November 2001 The iPod has been out a year, I finally break down and buy one. It immediately and irrevocably changes my life. Songs – in any order I want – play for me – while I am doing housework. While I am at the gym. This is amazing. Chores that I used to feel, at best, ambivalent about, I now am excited over. It’s like I have won the lottery. Apple doesn’t talk about how their products will change your life, they just deliver one that does so. I am the one that tells the story. And when I talk about the iPod to my friends, I don’t say “hey, I just purchased a cool new product.” I say, “The iPod changed my life.”

March, 1999 and February 2010 It’s a blustery day in March, and I’m in a drafty warehouse. A woman named Stacy Andrus is showing me her pita-chip making machine. Stacy used to own a sandwich cart in Downtown Boston. The lines at her cart grew long and people would get cranky waiting for their sandwiches. So she would roast some leftover pita bread, season it, and give free samples to people standing in line.

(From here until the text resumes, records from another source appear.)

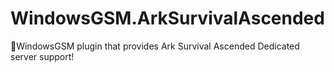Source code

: # WindowsGSM.ArkSurvivalAscended
🧩WindowsGSM plugin that provides Ark Survival Ascended Dedicated server support!
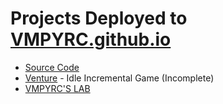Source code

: # Projects Deployed to [VMPYRC.github.io](https://vmpyrc.github.io/)

+ [Source Code](https://github.com/VMPYRC/VMPYRC.github.io/)
+ [Venture](https://vmpyrc.github.io/Venture/) - Idle Incremental Game (Incomplete)
+ [VMPYRC'S LAB](https://vmpyrc.github.io/LAB/)
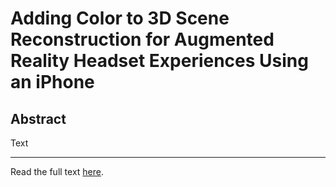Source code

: # Adding Color to 3D Scene Reconstruction for Augmented Reality Headset Experiences Using an iPhone

## Abstract

Text

---

Read the full text [here](https://github.com/philipturner/scene-color-reconstruction).
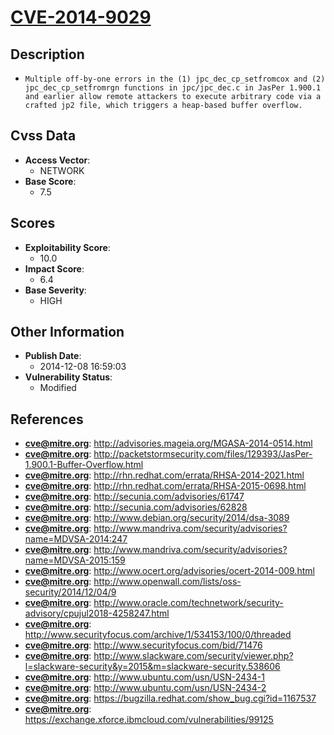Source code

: 
# [CVE-2014-9029](http://advisories.mageia.org/MGASA-2014-0514.html)

## Description

- `Multiple off-by-one errors in the (1) jpc_dec_cp_setfromcox and (2) jpc_dec_cp_setfromrgn functions in jpc/jpc_dec.c in JasPer 1.900.1 and earlier allow remote attackers to execute arbitrary code via a crafted jp2 file, which triggers a heap-based buffer overflow.`

## Cvss Data

- **Access Vector**:
  - NETWORK
- **Base Score**:
  - 7.5

## Scores

- **Exploitability Score**:
  - 10.0
- **Impact Score**:
  - 6.4
- **Base Severity**:
  - HIGH

## Other Information

- **Publish Date**:
  - 2014-12-08 16:59:03
- **Vulnerability Status**:
  - Modified

## References

- **cve@mitre.org**: http://advisories.mageia.org/MGASA-2014-0514.html
- **cve@mitre.org**: http://packetstormsecurity.com/files/129393/JasPer-1.900.1-Buffer-Overflow.html
- **cve@mitre.org**: http://rhn.redhat.com/errata/RHSA-2014-2021.html
- **cve@mitre.org**: http://rhn.redhat.com/errata/RHSA-2015-0698.html
- **cve@mitre.org**: http://secunia.com/advisories/61747
- **cve@mitre.org**: http://secunia.com/advisories/62828
- **cve@mitre.org**: http://www.debian.org/security/2014/dsa-3089
- **cve@mitre.org**: http://www.mandriva.com/security/advisories?name=MDVSA-2014:247
- **cve@mitre.org**: http://www.mandriva.com/security/advisories?name=MDVSA-2015:159
- **cve@mitre.org**: http://www.ocert.org/advisories/ocert-2014-009.html
- **cve@mitre.org**: http://www.openwall.com/lists/oss-security/2014/12/04/9
- **cve@mitre.org**: http://www.oracle.com/technetwork/security-advisory/cpujul2018-4258247.html
- **cve@mitre.org**: http://www.securityfocus.com/archive/1/534153/100/0/threaded
- **cve@mitre.org**: http://www.securityfocus.com/bid/71476
- **cve@mitre.org**: http://www.slackware.com/security/viewer.php?l=slackware-security&y=2015&m=slackware-security.538606
- **cve@mitre.org**: http://www.ubuntu.com/usn/USN-2434-1
- **cve@mitre.org**: http://www.ubuntu.com/usn/USN-2434-2
- **cve@mitre.org**: https://bugzilla.redhat.com/show_bug.cgi?id=1167537
- **cve@mitre.org**: https://exchange.xforce.ibmcloud.com/vulnerabilities/99125
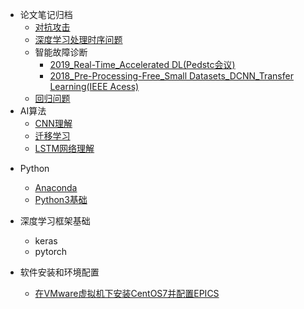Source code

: * 论文笔记归档
  * [对抗攻击](/mypages/papers_notes/对抗攻击_论文笔记.md)
  * [深度学习处理时序问题](/mypages/notes/深度学习处理时序问题.md)
  * 智能故障诊断
    - [2019_Real-Time_Accelerated DL(Pedstc会议)](/mypages/papers_notes/故障诊断/实时_加速CNN.md)
    - [2018_Pre-Processing-Free_Small Datasets_DCNN_Transfer Learning(IEEE Acess)](/mypages/papers_notes/故障诊断/小数据集_迁移学习.md)
  * [回归问题](/mypages/notes/回归问题.md)
* AI算法
  - [CNN理解](/mypages/notes/卷积神经网络.md)
  - [迁移学习](/mypages/papers_notes/迁移学习.md)
  - [LSTM网络理解](/mypages/papers_notes/LSTM网络理解.md)

- Python

  - [Anaconda](/mypages/Python/Anaconda教程.md)
  - [Python3基础](/mypages/Python/python3_教程.md)
- 深度学习框架基础
  - keras
  - pytorch
- 软件安装和环境配置
  - [在VMware虚拟机下安装CentOS7并配置EPICS](/mypages/notes/vmware虚拟机安装epics过程.md)

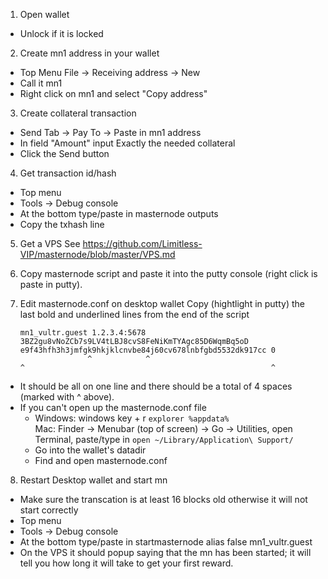 1. Open wallet  
 - Unlock if it is locked
 
2. Create mn1 address in your wallet  
 - Top Menu File -> Receiving address -> New 
 - Call it mn1
 - Right click on mn1 and select "Copy address" 

3. Create collateral transaction 
 - Send Tab -> Pay To -> Paste in mn1 address 
 - In field "Amount" input Exactly the needed collateral 
 - Click the Send button

4. Get transaction id/hash 
 - Top menu 
 - Tools -> Debug console 
 - At the bottom type/paste in masternode outputs 
 - Copy the txhash line 

5. Get a VPS See https://github.com/Limitless-VIP/masternode/blob/master/VPS.md 

6. Copy masternode script and paste it into the putty console (right click is paste in putty). 

7. Edit masternode.conf on desktop wallet Copy (hightlight in putty) the last bold and underlined lines from the end of the script

       mn1_vultr.guest 1.2.3.4:5678 3BZ2gu8vNoZCb7s9LV4tLBJ8cvS8FeNiKmTYAgc85D6WqmBq5oD e9f43hfh3h3jmfgk9hkjklcnvbe84j60cv678lnbfgbd5532dk917cc 0
                      ^            ^                                                   ^                                                       ^

 - It should be all on one line and there should be a total of 4 spaces (marked with ^ above). 
 - If you can't open up the masternode.conf file
    - Windows: windows key + r `explorer %appdata%`  
      Mac: Finder -> Menubar (top of screen) -> Go -> Utilities, open Terminal, paste/type in `open ~/Library/Application\ Support/`
    - Go into the wallet's datadir
    - Find and open masternode.conf

8. Restart Desktop wallet and start mn 
 - Make sure the transcation is at least 16 blocks old otherwise it will not start correctly
 - Top menu 
 - Tools -> Debug console 
 - At the bottom type/paste in startmasternode alias false mn1_vultr.guest 
 - On the VPS it should popup saying that the mn has been started; it will tell you how long it will take to get your first reward.

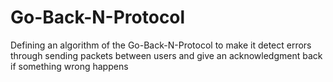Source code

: # Go-Back-N-Protocol
Defining an algorithm of the Go-Back-N-Protocol to make it detect errors through sending packets between users and give an acknowledgment back if something wrong happens
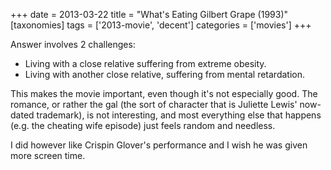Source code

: +++
date = 2013-03-22
title = "What's Eating Gilbert Grape (1993)"
[taxonomies]
tags = ['2013-movie', 'decent']
categories = ['movies']
+++

Answer involves 2 challenges:

-   Living with a close relative suffering from extreme obesity.
-   Living with another close relative, suffering from mental
    retardation.

This makes the movie important, even though it's not especially good.
The romance, or rather the gal (the sort of character that is Juliette
Lewis' now-dated trademark), is not interesting, and most everything
else that happens (e.g. the cheating wife episode) just feels random and
needless.

I did however like Crispin Glover's performance and I wish he was given
more screen time.
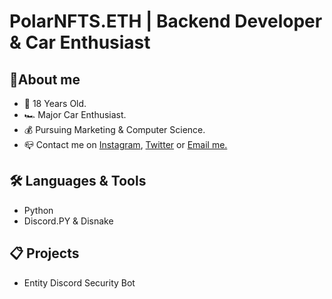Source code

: <h1>PolarNFTS.ETH | Backend Developer & Car Enthusiast</h1>
<h2>🧠About me</h2>

<ul>
  <li>🎂 18 Years Old.</li>
  <li>🏎️ Major Car Enthusiast.</li>
  <li>💰 Pursuing Marketing & Computer Science.</li> 
  <li>📪 Contact me on <a href="https://www.instagram.com/polarnfts/">Instagram</a>, <a href="https://twitter.com/polarnfts_eth">Twitter</a> or <a href="polarnfts@gmail.com">Email me.</a> </li>
</ul>

<h2>🛠️ Languages & Tools </h2>
<ul>
  <li>Python</li>
  <li>Discord.PY & Disnake</li>
</ul>

<h2>📋 Projects </h2>
<ul>
  <li>Entity Discord Security Bot</li>
</ul>
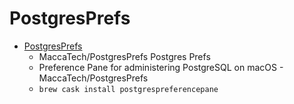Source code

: # PostgresPrefs
- [PostgresPrefs](https://github.com/MaccaTech/PostgresPrefs)
  -  MaccaTech/PostgresPrefs Postgres Prefs
  - Preference Pane for administering PostgreSQL on macOS - MaccaTech/PostgresPrefs
  - `brew cask install postgrespreferencepane`
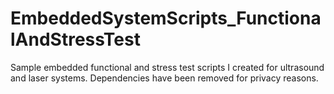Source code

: # EmbeddedSystemScripts_FunctionalAndStressTest
Sample embedded functional and stress test scripts I created for ultrasound and laser systems. Dependencies have been removed for privacy reasons.
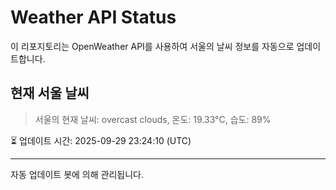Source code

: 
# Weather API Status

이 리포지토리는 OpenWeather API를 사용하여 서울의 날씨 정보를 자동으로 업데이트합니다.

## 현재 서울 날씨
> 서울의 현재 날씨: overcast clouds, 온도: 19.33°C, 습도: 89%

⏳ 업데이트 시간: 2025-09-29 23:24:10 (UTC)

---
자동 업데이트 봇에 의해 관리됩니다.
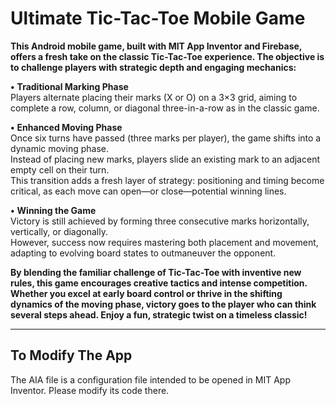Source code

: # Ultimate Tic-Tac-Toe Mobile Game

**This Android mobile game, built with MIT App Inventor and Firebase, offers a fresh take on the classic Tic-Tac-Toe experience. The objective is to challenge players with strategic depth and engaging mechanics:**

**•** **Traditional Marking Phase**  
Players alternate placing their marks (X or O) on a 3×3 grid, aiming to complete a row, column, or diagonal three-in-a-row as in the classic game.

**•** **Enhanced Moving Phase**  
Once six turns have passed (three marks per player), the game shifts into a dynamic moving phase.  
Instead of placing new marks, players slide an existing mark to an adjacent empty cell on their turn.  
This transition adds a fresh layer of strategy: positioning and timing become critical, as each move can open—or close—potential winning lines.

**•** **Winning the Game**  
Victory is still achieved by forming three consecutive marks horizontally, vertically, or diagonally.  
However, success now requires mastering both placement and movement, adapting to evolving board states to outmaneuver the opponent.

**By blending the familiar challenge of Tic-Tac-Toe with inventive new rules, this game encourages creative tactics and intense competition. Whether you excel at early board control or thrive in the shifting dynamics of the moving phase, victory goes to the player who can think several steps ahead. Enjoy a fun, strategic twist on a timeless classic!**

---

## To Modify The App

The AIA file is a configuration file intended to be opened in MIT App Inventor. Please modify its code there.

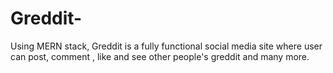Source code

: # Greddit-
Using MERN stack, Greddit is a fully functional social media site where user can post, comment , like and see other people's greddit and many more.
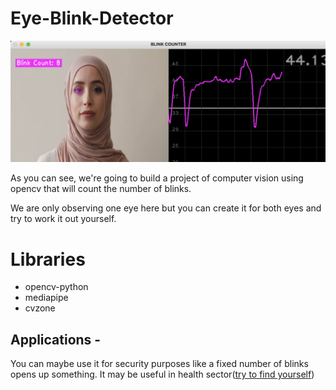# Eye-Blink-Detector

![](assets/working.png)

As you can see, we're going to build a project of computer vision using opencv that will count the number of blinks.

We are only observing one eye here but you can create it for both eyes and try to work it out yourself.

# Libraries 
- opencv-python
- mediapipe
- cvzone

## Applications - 
You can maybe use it for security purposes like a fixed number of blinks opens up something. It may be useful in health sector(<u>try to find yourself</u>)
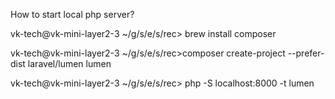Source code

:How to start local php server?

vk-tech@vk-mini-layer2-3 ~/g/s/e/s/rec> brew install composer

vk-tech@vk-mini-layer2-3 ~/g/s/e/s/rec>composer create-project --prefer-dist laravel/lumen lumen

vk-tech@vk-mini-layer2-3 ~/g/s/e/s/rec> php -S localhost:8000 -t lumen
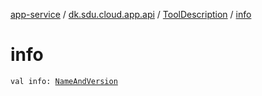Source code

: [app-service](../../index.md) / [dk.sdu.cloud.app.api](../index.md) / [ToolDescription](index.md) / [info](./info.md)

# info

`val info: `[`NameAndVersion`](../-name-and-version/index.md)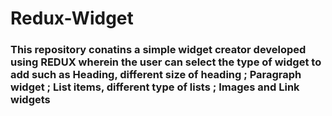 # Redux-Widget
### This repository conatins a simple widget creator developed using REDUX wherein the user can select the type of widget to add such as Heading, different size of heading ; Paragraph widget ; List items, different type of lists ; Images and Link widgets
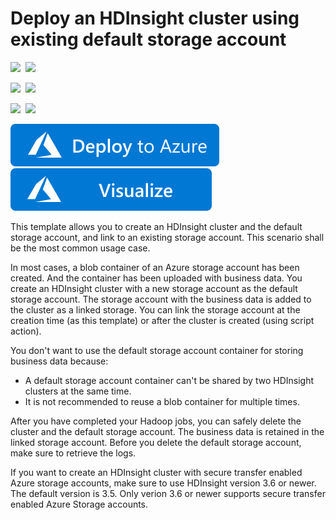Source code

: # Deploy an HDInsight cluster using existing default storage account

<IMG SRC="https://azurequickstartsservice.blob.core.windows.net/badges/101-hdinsight-linux-with-existing-linked-storage-account/PublicLastTestDate.svg" />&nbsp;
<IMG SRC="https://azurequickstartsservice.blob.core.windows.net/badges/101-hdinsight-linux-with-existing-linked-storage-account/PublicDeployment.svg" />&nbsp;

<IMG SRC="https://azurequickstartsservice.blob.core.windows.net/badges/101-hdinsight-linux-with-existing-linked-storage-account/FairfaxLastTestDate.svg" />&nbsp;
<IMG SRC="https://azurequickstartsservice.blob.core.windows.net/badges/101-hdinsight-linux-with-existing-linked-storage-account/FairfaxDeployment.svg" />&nbsp;

<IMG SRC="https://azurequickstartsservice.blob.core.windows.net/badges/101-hdinsight-linux-with-existing-linked-storage-account/BestPracticeResult.svg" />&nbsp;
<IMG SRC="https://azurequickstartsservice.blob.core.windows.net/badges/101-hdinsight-linux-with-existing-linked-storage-account/CredScanResult.svg" />&nbsp;

<a href="https://portal.azure.com/#create/Microsoft.Template/uri/https%3A%2F%2Fraw.githubusercontent.com%2FAzure%2Fazure-quickstart-templates%2Fmaster%2F101-hdinsight-linux-with-existing-linked-storage-account%2Fazuredeploy.json" target="_blank">
    <img src="https://raw.githubusercontent.com/Azure/azure-quickstart-templates/master/1-CONTRIBUTION-GUIDE/images/deploytoazure.svg?sanitize=true"/>
</a>
<a href="http://armviz.io/#/?load=https%3A%2F%2Fraw.githubusercontent.com%2FAzure%2Fazure-quickstart-templates%2Fmaster%2F101-hdinsight-linux-with-linked-default-storage-account%2Fazuredeploy.json" target="_blank">
    <img src="https://raw.githubusercontent.com/Azure/azure-quickstart-templates/master/1-CONTRIBUTION-GUIDE/images/visualizebutton.svg?sanitize=true"/>
</a>

This template allows you to create an HDInsight cluster and the default storage account, and link to an existing storage account. This scenario shall be the most common usage case. 

In most cases, a blob container of an Azure storage account has been created. And the container has been uploaded with business data. You create an HDInsight cluster with a new storage account as the default storage account. The storage account with the business data is added to the cluster as a linked storage.  You can link the storage account at the creation time (as this template) or after the cluster is created (using script action).

You don't want to use the default storage account container for storing business data because:

- A default storage account container can't be shared by two HDInsight clusters at the same time.
- It is not recommended to reuse a blob container for multiple times. 

After you have completed your Hadoop jobs, you can safely delete the cluster and the default storage account. The business data is retained in the linked storage account.  Before you delete the default storage account, make sure to retrieve the logs.

If you want to create an HDInsight cluster with secure transfer enabled Azure storage accounts, make sure to use HDInsight version 3.6 or newer.  The default version is 3.5.  Only verion 3.6 or newer supports secure transfer enabled Azure Storage accounts.

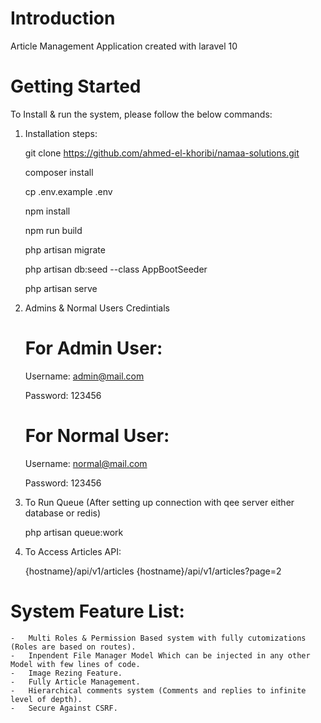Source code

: # Introduction 
Article Management Application created with laravel 10 

# Getting Started
To Install & run the system, please follow the below commands:
1.	Installation steps:

    git clone https://github.com/ahmed-el-khoribi/namaa-solutions.git
    
    composer install
    
    cp .env.example .env    

    npm install     
    
    npm run build

    php artisan migrate

    php artisan db:seed --class AppBootSeeder

    php artisan serve    


2.	Admins & Normal Users Credintials

    # For Admin User:
    Username: admin@mail.com
    
    Password: 123456

    # For Normal User:
    Username: normal@mail.com
    
    Password: 123456


3.	To Run Queue (After setting up connection with qee server either database or redis)

    php artisan queue:work


4.  To Access Articles API:

    {hostname}/api/v1/articles
    {hostname}/api/v1/articles?page=2


# System Feature List:
    -   Multi Roles & Permission Based system with fully cutomizations (Roles are based on routes).
    -   Inpendent File Manager Model Which can be injected in any other Model with few lines of code.
    -   Image Rezing Feature.
    -   Fully Article Management.
    -   Hierarchical comments system (Comments and replies to infinite level of depth).
    -   Secure Against CSRF.
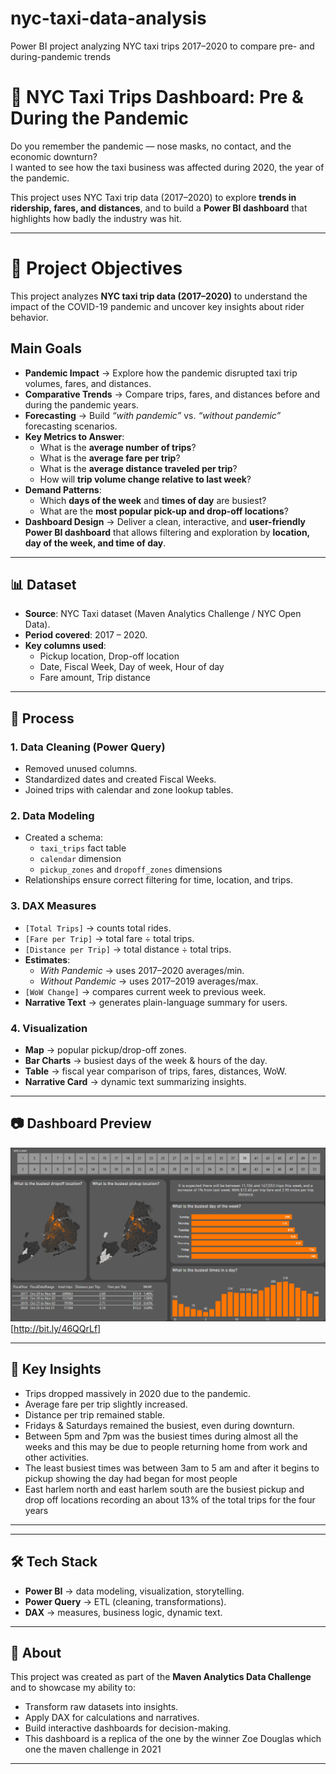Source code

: # nyc-taxi-data-analysis
Power BI project analyzing NYC taxi trips 2017–2020 to compare pre- and during-pandemic trends

# 🚖 NYC Taxi Trips Dashboard: Pre & During the Pandemic

Do you remember the pandemic — nose masks, no contact, and the economic downturn?  
I wanted to see how the taxi business was affected during 2020, the year of the pandemic.  

This project uses NYC Taxi trip data (2017–2020) to explore **trends in ridership, fares, and distances**, and to build a **Power BI dashboard** that highlights how badly the industry was hit.

---

# 🎯 Project Objectives  

This project analyzes **NYC taxi trip data (2017–2020)** to understand the impact of the COVID-19 pandemic and uncover key insights about rider behavior.  

## Main Goals  
- **Pandemic Impact** → Explore how the pandemic disrupted taxi trip volumes, fares, and distances.  
- **Comparative Trends** → Compare trips, fares, and distances before and during the pandemic years.  
- **Forecasting** → Build *“with pandemic”* vs. *“without pandemic”* forecasting scenarios.  
- **Key Metrics to Answer**:  
  - What is the **average number of trips**?  
  - What is the **average fare per trip**?  
  - What is the **average distance traveled per trip**?  
  - How will **trip volume change relative to last week**?  
- **Demand Patterns**:  
  - Which **days of the week** and **times of day** are busiest?  
  - What are the **most popular pick-up and drop-off locations**?  
- **Dashboard Design** → Deliver a clean, interactive, and **user-friendly Power BI dashboard** that allows filtering and exploration by **location, day of the week, and time of day**.  

---

## 📊 Dataset
- **Source**: NYC Taxi dataset (Maven Analytics Challenge / NYC Open Data).  
- **Period covered**: 2017 – 2020.  
- **Key columns used**:  
  - Pickup location, Drop-off location  
  - Date, Fiscal Week, Day of week, Hour of day  
  - Fare amount, Trip distance  

---

## 🔧 Process

### 1. Data Cleaning (Power Query)
- Removed unused columns.  
- Standardized dates and created Fiscal Weeks.  
- Joined trips with calendar and zone lookup tables.  

### 2. Data Modeling
- Created a  schema:
  - `taxi_trips` fact table  
  - `calendar` dimension  
  - `pickup_zones` and `dropoff_zones` dimensions  
- Relationships ensure correct filtering for time, location, and trips.  

### 3. DAX Measures
- `[Total Trips]` → counts total rides.  
- `[Fare per Trip]` → total fare ÷ total trips.  
- `[Distance per Trip]` → total distance ÷ total trips.  
- **Estimates**:  
  - *With Pandemic* → uses 2017–2020 averages/min.  
  - *Without Pandemic* → uses 2017–2019 averages/max.  
- `[WoW Change]` → compares current week to previous week.  
- **Narrative Text** → generates plain-language summary for users.  

### 4. Visualization
- **Map** → popular pickup/drop-off zones.  
- **Bar Charts** → busiest days of the week & hours of the day.  
- **Table** → fiscal year comparison of trips, fares, distances, WoW.  
- **Narrative Card** → dynamic text summarizing insights.  

---

## 📷 Dashboard Preview

![Dashboard Screenshot](images/nyc-dashboard.png)[http://bit.ly/46QQrLf]

---

## 🔑 Key Insights
- Trips dropped massively in 2020 due to the pandemic.  
- Average fare per trip slightly increased.  
- Distance per trip remained stable.  
- Fridays & Saturdays remained the busiest, even during downturn.
- Between 5pm and 7pm was the busiest times during almost all the weeks and this may be due to people returning home from work and other activities.
- The least busiest times was between 3am to 5 am and after it begins to pickup showing the day had began for most people
- East harlem north and east harlem south are the busiest pickup and drop off locations recording an about 13% of the total trips for the four years

---


---

## 🛠 Tech Stack
- **Power BI** → data modeling, visualization, storytelling.  
- **Power Query** → ETL (cleaning, transformations).  
- **DAX** → measures, business logic, dynamic text.  

---

## 📌 About
This project was created as part of the **Maven Analytics Data Challenge** and to showcase my ability to:  
- Transform raw datasets into insights.  
- Apply DAX for calculations and narratives.  
- Build interactive dashboards for decision-making.
- This dashboard is a replica of the one by the winner Zoe Douglas which one the maven challenge in 2021

---

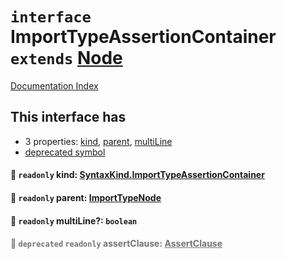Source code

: # `interface` ImportTypeAssertionContainer `extends` [Node](../private.interface.Node/README.md)

[Documentation Index](../README.md)

## This interface has

- 3 properties:
[kind](#-readonly-kind-syntaxkindimporttypeassertioncontainer),
[parent](#-readonly-parent-importtypenode),
[multiLine](#-readonly-multiline-boolean)
- [deprecated symbol](#-deprecated-readonly-assertclause-assertclause)


#### 📄 `readonly` kind: [SyntaxKind.ImportTypeAssertionContainer](../private.enum.SyntaxKind/README.md#importtypeassertioncontainer--302)



#### 📄 `readonly` parent: [ImportTypeNode](../private.interface.ImportTypeNode/README.md)



#### 📄 `readonly` multiLine?: `boolean`



<div style="opacity:0.6">

#### 📄 `deprecated` `readonly` assertClause: [AssertClause](../private.interface.AssertClause/README.md)



</div>

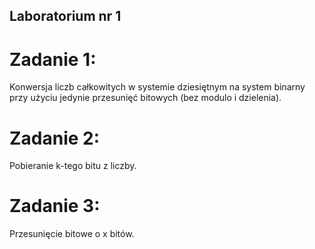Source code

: ## Laboratorium nr 1
# Zadanie 1:
Konwersja liczb całkowitych w systemie dziesiętnym na system binarny przy użyciu jedynie przesunięć bitowych (bez modulo i dzielenia).
# Zadanie 2:
Pobieranie k-tego bitu z liczby.
# Zadanie 3:
Przesunięcie bitowe o x bitów.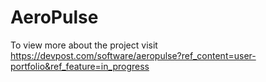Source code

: # AeroPulse
To view more about the project visit https://devpost.com/software/aeropulse?ref_content=user-portfolio&ref_feature=in_progress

And those people, now happy happy, would say “HEY. These pita chips are good. You should sell these.” So she did.

But at that moment in the warehouse, it’s noisy and chilly. Stacy invested everything she had into this new machine. And she had underestimated the problems with the bagging process. The seal has to be perfect. It has to be perfect. She’s going on her third year of only making $20,000 in salary with 100 hour workweeks. And she’s worried. Over the din, she shouts the words “It’s harder than people think, you know.” She wants help from me re-designing her bag, but she knows she can’t pay me. Heck, *I* know she can’t pay me. She offers to share with me business plan advice if I will give her packaging advice.

Stacy and I walk to her office, put the current bag on the table, stare at it. The words “Pita Chips” are in large letters. I tell her to reverse the hierarchy, make Stacy’s the biggest thing on the bag. Brand *Stacy* not the generic word “Pita Chips”. And I tell her to put the story, the story of how she started the company, on the bag. I will write that story for her, email it to her the next day. It’s the least I can do. Then I shrug my shoulders, walk out the door. I never see Stacy again.

In December of 2005, Stacy sells her company, Stacy’s Pita Chips, to Pepsico. Sales at the time are $60 million dollars.

Cut to two weeks ago. I’m sitting in my car – er, my Civic — with my daughter Allie. She’s eating from a bag of Stacy’s chips – cinnamon sugar. Suddenly she looks at the bag, shouts, “Hey, Mom, do you know the story of how Stacy’s was founded?” She pauses expectantly, a chip in one hand, the bag in the other. She’s 18 years old. She looks like the bite and smile portion of a television commercial.

“Why, yes, honey.” I reply. “As a matter of fact, I do.”

What do you think?  Can you think of a single brand that is important to you that you can’t tell a story about?